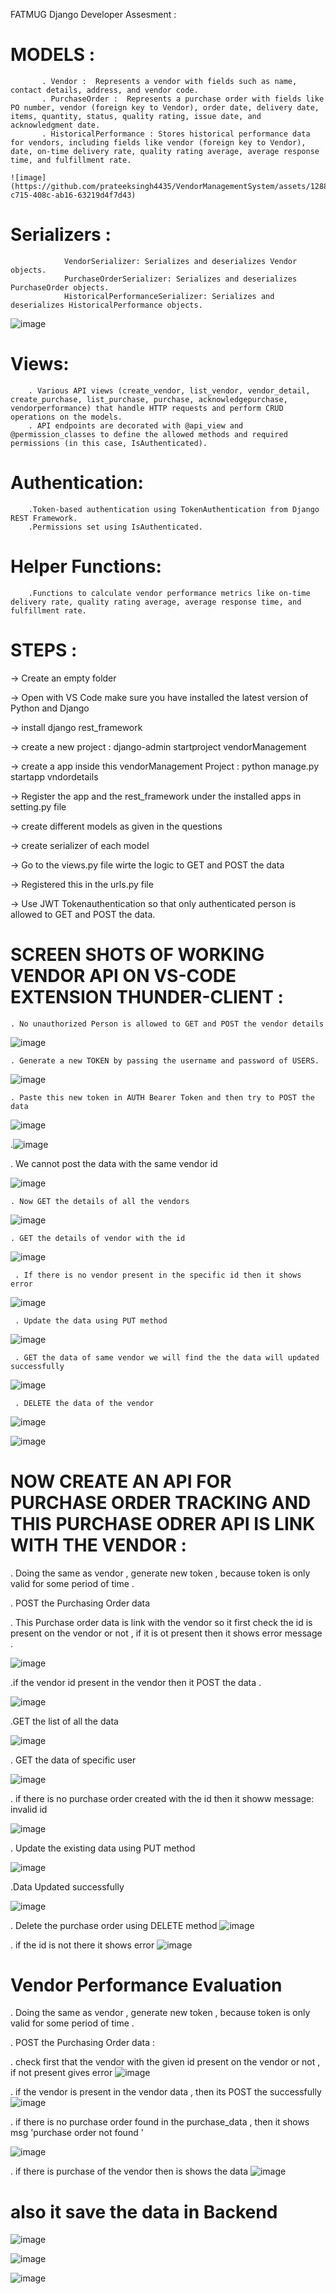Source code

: FATMUG Django Developer Assesment : 

#  MODELS :

           . Vendor :  Represents a vendor with fields such as name, contact details, address, and vendor code.
           . PurchaseOrder :  Represents a purchase order with fields like PO number, vendor (foreign key to Vendor), order date, delivery date, items, quantity, status, quality rating, issue date, and acknowledgment date.
           . HistoricalPerformance : Stores historical performance data for vendors, including fields like vendor (foreign key to Vendor), date, on-time delivery rate, quality rating average, average response time, and fulfillment rate.  
           
    ![image](https://github.com/prateeksingh4435/VendorManagementSystem/assets/128826031/6b9ec17f-c715-408c-ab16-63219d4f7d43)


# Serializers :

                VendorSerializer: Serializes and deserializes Vendor objects.
                PurchaseOrderSerializer: Serializes and deserializes PurchaseOrder objects.
                HistoricalPerformanceSerializer: Serializes and deserializes HistoricalPerformance objects.

![image](https://github.com/prateeksingh4435/VendorManagementSystem/assets/128826031/ac50ecb2-b613-467e-9435-aaa820f63358)

# Views:

        . Various API views (create_vendor, list_vendor, vendor_detail, create_purchase, list_purchase, purchase, acknowledgepurchase, vendorperformance) that handle HTTP requests and perform CRUD operations on the models.
        . API endpoints are decorated with @api_view and @permission_classes to define the allowed methods and required permissions (in this case, IsAuthenticated).

# Authentication:

        .Token-based authentication using TokenAuthentication from Django REST Framework.
        .Permissions set using IsAuthenticated.

# Helper Functions:

        .Functions to calculate vendor performance metrics like on-time delivery rate, quality rating average, average response time, and fulfillment rate.

# STEPS : 

->  Create an empty folder 

->  Open with VS Code make sure you have installed the latest version of Python and Django 

->  install django rest_framework 

->  create a new project : django-admin startproject vendorManagement

->  create a app inside this vendorManagement Project : python manage.py startapp vndordetails 

->  Register the app and the rest_framework under the installed apps in setting.py file 

->  create different models as given in the questions 

->  create serializer of each model 

-> Go to the views.py file wirte the logic to GET and POST the data 

-> Registered this in the urls.py file 

-> Use JWT Tokenauthentication so that only authenticated person is allowed to GET and POST the data.

# SCREEN SHOTS OF WORKING VENDOR API ON VS-CODE EXTENSION THUNDER-CLIENT :
   
    . No unauthorized Person is allowed to GET and POST the vendor details 
    
![image](https://github.com/prateeksingh4435/VendorManagementSystem/assets/128826031/021a5994-21e8-463c-ad80-a7a957a4a86d)

    . Generate a new TOKEN by passing the username and password of USERS. 

![image](https://github.com/prateeksingh4435/VendorManagementSystem/assets/128826031/cd108c38-b17e-48a2-bcb2-fe9e70d8b0b7)

    . Paste this new token in AUTH Bearer Token and then try to POST the data 

![image](https://github.com/prateeksingh4435/VendorManagementSystem/assets/128826031/7a9d7d4b-1af9-4c74-bd40-cef96b120ac7)

.![image](https://github.com/prateeksingh4435/VendorManagementSystem/assets/128826031/5bf650af-45cf-4a90-bac4-635d1d7f45db)

. We cannot post the data with the same vendor id 

![image](https://github.com/prateeksingh4435/VendorManagementSystem/assets/128826031/f8dd8322-9549-4822-b925-12b9d3c2f58b)

    . Now GET the details of all the vendors 

![image](https://github.com/prateeksingh4435/VendorManagementSystem/assets/128826031/95c3ade3-9e35-4bc7-89b5-b32ecd0894b4)

    . GET the details of vendor with the id 
![image](https://github.com/prateeksingh4435/VendorManagementSystem/assets/128826031/6865fb56-1efe-4d71-8178-c57cff67f00e)

     . If there is no vendor present in the specific id then it shows error 
![image](https://github.com/prateeksingh4435/VendorManagementSystem/assets/128826031/9ef70a89-68fc-4ab6-be43-aa0085f72668)

     . Update the data using PUT method

![image](https://github.com/prateeksingh4435/VendorManagementSystem/assets/128826031/641f9673-872b-4ba3-8e59-d61bfc470f38)

     . GET the data of same vendor we will find the the data will updated successfully 

 ![image](https://github.com/prateeksingh4435/VendorManagementSystem/assets/128826031/88535551-8fa4-4774-93bf-8959fef0f4d3)

     . DELETE the data of the vendor 
     
 ![image](https://github.com/prateeksingh4435/VendorManagementSystem/assets/128826031/8fd4d25f-33d6-449b-9efa-9e55e328270d)
     
![image](https://github.com/prateeksingh4435/VendorManagementSystem/assets/128826031/ef5f3004-c1da-4847-992c-e20cda2b49d6)




 # NOW CREATE AN API FOR PURCHASE ORDER TRACKING AND THIS PURCHASE ODRER API IS LINK WITH THE  VENDOR  :

. Doing the same as vendor , generate new token , because token is only valid for some period of time . 

. POST the Purchasing Order data 

. This Purchase order data is link with the vendor so it first check the id is present on the vendor or not , if it is ot present then it shows error message .

![image](https://github.com/prateeksingh4435/VendorManagementSystem/assets/128826031/afe11a47-3f9c-4c13-9ce5-4653e66d3852)

.if the vendor id present in the vendor then it POST the data .

![image](https://github.com/prateeksingh4435/VendorManagementSystem/assets/128826031/ee054a3b-5e6d-4122-a71a-62ab82ff06c2)

.GET the list of all the data 

![image](https://github.com/prateeksingh4435/VendorManagementSystem/assets/128826031/3f2525e0-592c-4041-87c2-0588130a306c)

. GET the data of specific user 

![image](https://github.com/prateeksingh4435/VendorManagementSystem/assets/128826031/e7427bf4-d3d1-43c8-bcf5-ce449c212cb8)

. if there is no purchase order created with the id then it showw message: invalid id 

![image](https://github.com/prateeksingh4435/VendorManagementSystem/assets/128826031/78266920-c08e-460c-88a4-16e13117d000)

. Update the existing data using PUT method 

![image](https://github.com/prateeksingh4435/VendorManagementSystem/assets/128826031/e4a4bd75-7ab7-48ea-ba5b-ceb9fc7b91d7)

.Data Updated successfully 

![image](https://github.com/prateeksingh4435/VendorManagementSystem/assets/128826031/ac6442b5-c11f-4374-8589-af2589a1af59)

. Delete the purchase order using DELETE method 
![image](https://github.com/prateeksingh4435/VendorManagementSystem/assets/128826031/1fdde309-07ce-4943-a5a4-565f7a093e73)

. if the id is not there it shows error 
![image](https://github.com/prateeksingh4435/VendorManagementSystem/assets/128826031/3dd8a173-550c-4114-a4bd-bf5fd652f4c6)


# Vendor Performance Evaluation 

. Doing the same as vendor , generate new token , because token is only valid for some period of time .

. POST the Purchasing Order data : 

. check first that the vendor with the given id present on the vendor or not , if not present gives error
![image](https://github.com/prateeksingh4435/VendorManagementSystem/assets/128826031/2173dd58-ec0e-4b91-a552-e51aee79f517)


. if the vendor is present in the vendor data , then its POST the successfully 
![image](https://github.com/prateeksingh4435/VendorManagementSystem/assets/128826031/6633c46c-5cad-4ec5-9cd8-185af54dac84)

. if there is no purchase order found in the purchase_data , then it shows msg 'purchase order not found '

![image](https://github.com/prateeksingh4435/VendorManagementSystem/assets/128826031/ac0ce0b4-ed72-4718-bae6-cbeecd1162d6)

. if there is purchase of the vendor then is shows the data 
![image](https://github.com/prateeksingh4435/VendorManagementSystem/assets/128826031/964c1d37-d69b-4560-ab26-701730a1fb94)



# also it save the data in Backend 
![image](https://github.com/prateeksingh4435/VendorManagementSystem/assets/128826031/1b44dcfb-f89f-4177-ac09-ae85892c22d1)

![image](https://github.com/prateeksingh4435/VendorManagementSystem/assets/128826031/108ac774-0a3c-4867-9509-e9c3b7476682)

![image](https://github.com/prateeksingh4435/VendorManagementSystem/assets/128826031/45e2bd27-e203-458c-a744-b69ee1e38dda)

----------

Repeat each of the entries above exactly, but do not carry over the pictures.

RESULT OF THIS EXERCISE →
Source code

: FATMUG Django Developer Assesment : 

#  MODELS :

           . Vendor :  Represents a vendor with fields such as name, contact details, address, and vendor code.
           . PurchaseOrder :  Represents a purchase order with fields like PO number, vendor (foreign key to Vendor), order date, delivery date, items, quantity, status, quality rating, issue date, and acknowledgment date.
           . HistoricalPerformance : Stores historical performance data for vendors, including fields like vendor (foreign key to Vendor), date, on-time delivery rate, quality rating average, average response time, and fulfillment rate.  
           
    ![image](https://github.com/prateeksingh4435/VendorManagementSystem/assets/128826031/6b9ec17f-c715-408c-ab16-63219d4f7d43)


# Serializers :

                VendorSerializer: Serializes and deserializes Vendor objects.
                PurchaseOrderSerializer: Serializes and deserializes PurchaseOrder objects.
                HistoricalPerformanceSerializer: Serializes and deserializes HistoricalPerformance objects.

![image](https://github.com/prateeksingh4435/VendorManagementSystem/assets/128826031/ac50ecb2-b613-467e-9435-aaa820f63358)

# Views:

        . Various API views (create_vendor, list_vendor, vendor_detail, create_purchase, list_purchase, purchase, acknowledgepurchase, vendorperformance) that handle HTTP requests and perform CRUD operations on the models.
        . API endpoints are decorated with @api_view and @permission_classes to define the allowed methods and required permissions (in this case, IsAuthenticated).

# Authentication:

        .Token-based authentication using TokenAuthentication from Django REST Framework.
        .Permissions set using IsAuthenticated.

# Helper Functions:

        .Functions to calculate vendor performance metrics like on-time delivery rate, quality rating average, average response time, and fulfillment rate.

# STEPS : 

->  Create an empty folder 

->  Open with VS Code make sure you have installed the latest version of Python and Django 

->  install django rest_framework 

->  create a new project : django-admin startproject vendorManagement

->  create a app inside this vendorManagement Project : python manage.py startapp vndordetails 

->  Register the app and the rest_framework under the installed apps in setting.py file 

->  create different models as given in the questions 

->  create serializer of each model 

-> Go to the views.py file wirte the logic to GET and POST the data 

-> Registered this in the urls.py file 

-> Use JWT Tokenauthentication so that only authenticated person is allowed to GET and POST the data.

# SCREEN SHOTS OF WORKING VENDOR API ON VS-CODE EXTENSION THUNDER-CLIENT :
   
    . No unauthorized Person is allowed to GET and POST the vendor details 
    
![image](https://github.com/prateeksingh4435/VendorManagementSystem/assets/128826031/021a5994-21e8-463c-ad80-a7a957a4a86d)

    . Generate a new TOKEN by passing the username and password of USERS. 

![image](https://github.com/prateeksingh4435/VendorManagementSystem/assets/128826031/cd108c38-b17e-48a2-bcb2-fe9e70d8b0b7)

    . Paste this new token in AUTH Bearer Token and then try to POST the data 

![image](https://github.com/prateeksingh4435/VendorManagementSystem/assets/128826031/7a9d7d4b-1af9-4c74-bd40-cef96b120ac7)

.![image](https://github.com/prateeksingh4435/VendorManagementSystem/assets/128826031/5bf650af-45cf-4a90-bac4-635d1d7f45db)

. We cannot post the data with the same vendor id 

![image](https://github.com/prateeksingh4435/VendorManagementSystem/assets/128826031/f8dd8322-9549-4822-b925-12b9d3c2f58b)

    . Now GET the details of all the vendors 

![image](https://github.com/prateeksingh4435/VendorManagementSystem/assets/128826031/95c3ade3-9e35-4bc7-89b5-b32ecd0894b4)

    . GET the details of vendor with the id 
![image](https://github.com/prateeksingh4435/VendorManagementSystem/assets/128826031/6865fb56-1efe-4d71-8178-c57cff67f00e)

     . If there is no vendor present in the specific id then it shows error 
![image](https://github.com/prateeksingh4435/VendorManagementSystem/assets/128826031/9ef70a89-68fc-4ab6-be43-aa0085f72668)

     . Update the data using PUT method

![image](https://github.com/prateeksingh4435/VendorManagementSystem/assets/128826031/641f9673-872b-4ba3-8e59-d61bfc470f38)

     . GET the data of same vendor we will find the the data will updated successfully 

 ![image](https://github.com/prateeksingh4435/VendorManagementSystem/assets/128826031/88535551-8fa4-4774-93bf-8959fef0f4d3)

     . DELETE the data of the vendor 
     
 ![image](https://github.com/prateeksingh4435/VendorManagementSystem/assets/128826031/8fd4d25f-33d6-449b-9efa-9e55e328270d)
     
![image](https://github.com/prateeksingh4435/VendorManagementSystem/assets/128826031/ef5f3004-c1da-4847-992c-e20cda2b49d6)




 # NOW CREATE AN API FOR PURCHASE ORDER TRACKING AND THIS PURCHASE ODRER API IS LINK WITH THE  VENDOR  :

. Doing the same as vendor , generate new token , because token is only valid for some period of time . 

. POST the Purchasing Order data 

. This Purchase order data is link with the vendor so it first check the id is present on the vendor or not , if it is ot present then it shows error message .

![image](https://github.com/prateeksingh4435/VendorManagementSystem/assets/128826031/afe11a47-3f9c-4c13-9ce5-4653e66d3852)

.if the vendor id present in the vendor then it POST the data .

![image](https://github.com/prateeksingh4435/VendorManagementSystem/assets/128826031/ee054a3b-5e6d-4122-a71a-62ab82ff06c2)

.GET the list of all the data 

![image](https://github.com/prateeksingh4435/VendorManagementSystem/assets/128826031/3f2525e0-592c-4041-87c2-0588130a306c)

. GET the data of specific user 

![image](https://github.com/prateeksingh4435/VendorManagementSystem/assets/128826031/e7427bf4-d3d1-43c8-bcf5-ce449c212cb8)

. if there is no purchase order created with the id then it showw message: invalid id 

![image](https://github.com/prateeksingh4435/VendorManagementSystem/assets/128826031/78266920-c08e-460c-88a4-16e13117d000)

. Update the existing data using PUT method 

![image](https://github.com/prateeksingh4435/VendorManagementSystem/assets/128826031/e4a4bd75-7ab7-48ea-ba5b-ceb9fc7b91d7)

.Data Updated successfully 

![image](https://github.com/prateeksingh4435/VendorManagementSystem/assets/128826031/ac6442b5-c11f-4374-8589-af2589a1af59)

. Delete the purchase order using DELETE method 
![image](https://github.com/prateeksingh4435/VendorManagementSystem/assets/128826031/1fdde309-07ce-4943-a5a4-565f7a093e73)

. if the id is not there it shows error 
![image](https://github.com/prateeksingh4435/VendorManagementSystem/assets/128826031/3dd8a173-550c-4114-a4bd-bf5fd652f4c6)


# Vendor Performance Evaluation 

. Doing the same as vendor , generate new token , because token is only valid for some period of time .

. POST the Purchasing Order data : 

. check first that the vendor with the given id present on the vendor or not , if not present gives error
![image](https://github.com/prateeksingh4435/VendorManagementSystem/assets/128826031/2173dd58-ec0e-4b91-a552-e51aee79f517)


. if the vendor is present in the vendor data , then its POST the successfully 
![image](https://github.com/prateeksingh4435/VendorManagementSystem/assets/128826031/6633c46c-5cad-4ec5-9cd8-185af54dac84)

. if there is no purchase order found in the purchase_data , then it shows msg 'purchase order not found '

![image](https://github.com/prateeksingh4435/VendorManagementSystem/assets/128826031/ac0ce0b4-ed72-4718-bae6-cbeecd1162d6)

. if there is purchase of the vendor then is shows the data 
![image](https://github.com/prateeksingh4435/VendorManagementSystem/assets/128826031/964c1d37-d69b-4560-ab26-701730a1fb94)



# also it save the data in Backend 
![image](https://github.com/prateeksingh4435/VendorManagementSystem/assets/128826031/1b44dcfb-f89f-4177-ac09-ae85892c22d1)

![image](https://github.com/prateeksingh4435/VendorManagementSystem/assets/128826031/108ac774-0a3c-4867-9509-e9c3b7476682)

![image](https://github.com/prateeksingh4435/VendorManagementSystem/assets/128826031/45e2bd27-e203-458c-a744-b69ee1e38dda)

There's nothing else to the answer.